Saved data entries
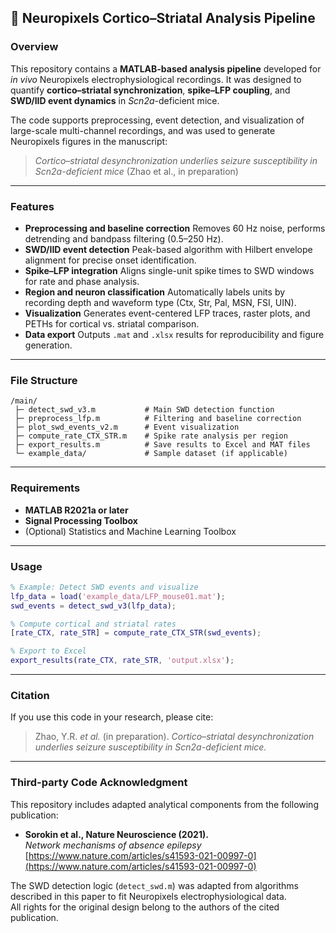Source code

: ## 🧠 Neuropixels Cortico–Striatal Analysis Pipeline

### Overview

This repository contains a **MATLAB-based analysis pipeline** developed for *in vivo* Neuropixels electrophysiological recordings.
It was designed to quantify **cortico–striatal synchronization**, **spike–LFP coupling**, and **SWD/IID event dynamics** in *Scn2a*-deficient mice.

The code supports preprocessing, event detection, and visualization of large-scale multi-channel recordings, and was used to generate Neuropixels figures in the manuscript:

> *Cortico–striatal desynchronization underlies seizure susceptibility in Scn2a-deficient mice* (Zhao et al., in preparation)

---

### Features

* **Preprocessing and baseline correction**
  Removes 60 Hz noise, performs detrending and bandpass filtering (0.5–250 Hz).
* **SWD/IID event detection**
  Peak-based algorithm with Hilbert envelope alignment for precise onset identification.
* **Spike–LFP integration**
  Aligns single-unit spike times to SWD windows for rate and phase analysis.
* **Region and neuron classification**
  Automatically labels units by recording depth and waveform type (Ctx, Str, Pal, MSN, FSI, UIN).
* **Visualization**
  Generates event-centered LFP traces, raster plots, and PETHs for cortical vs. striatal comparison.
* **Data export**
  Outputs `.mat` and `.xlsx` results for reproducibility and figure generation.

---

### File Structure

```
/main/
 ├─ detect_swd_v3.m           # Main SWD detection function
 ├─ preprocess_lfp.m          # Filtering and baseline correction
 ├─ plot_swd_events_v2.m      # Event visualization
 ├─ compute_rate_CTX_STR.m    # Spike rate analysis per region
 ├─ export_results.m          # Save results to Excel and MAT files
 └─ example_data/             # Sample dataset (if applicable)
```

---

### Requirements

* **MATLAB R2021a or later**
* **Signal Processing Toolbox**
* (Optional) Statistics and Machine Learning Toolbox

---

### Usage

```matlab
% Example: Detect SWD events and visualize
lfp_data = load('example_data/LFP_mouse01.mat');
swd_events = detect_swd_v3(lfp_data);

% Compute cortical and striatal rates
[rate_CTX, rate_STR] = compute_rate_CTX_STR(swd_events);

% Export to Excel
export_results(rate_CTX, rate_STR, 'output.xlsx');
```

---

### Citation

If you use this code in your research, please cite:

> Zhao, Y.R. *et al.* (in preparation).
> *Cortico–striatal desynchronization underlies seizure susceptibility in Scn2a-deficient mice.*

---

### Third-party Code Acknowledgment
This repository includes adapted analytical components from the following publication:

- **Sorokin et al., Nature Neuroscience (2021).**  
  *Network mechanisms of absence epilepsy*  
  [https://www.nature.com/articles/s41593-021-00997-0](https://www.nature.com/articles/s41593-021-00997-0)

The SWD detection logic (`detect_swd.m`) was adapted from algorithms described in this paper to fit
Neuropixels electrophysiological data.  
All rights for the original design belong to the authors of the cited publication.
--
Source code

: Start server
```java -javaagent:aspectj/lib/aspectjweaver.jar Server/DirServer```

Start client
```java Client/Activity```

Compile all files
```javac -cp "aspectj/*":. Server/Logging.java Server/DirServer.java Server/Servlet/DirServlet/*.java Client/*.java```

- INSTRUCTIONS FOR THE TASK -
Among the lines of the data, find every one that holds "electrophysiological" and copy it.

- FINAL ANSWER -
This repository contains a **MATLAB-based analysis pipeline** developed for *in vivo* Neuropixels electrophysiological recordings.
Neuropixels electrophysiological data.  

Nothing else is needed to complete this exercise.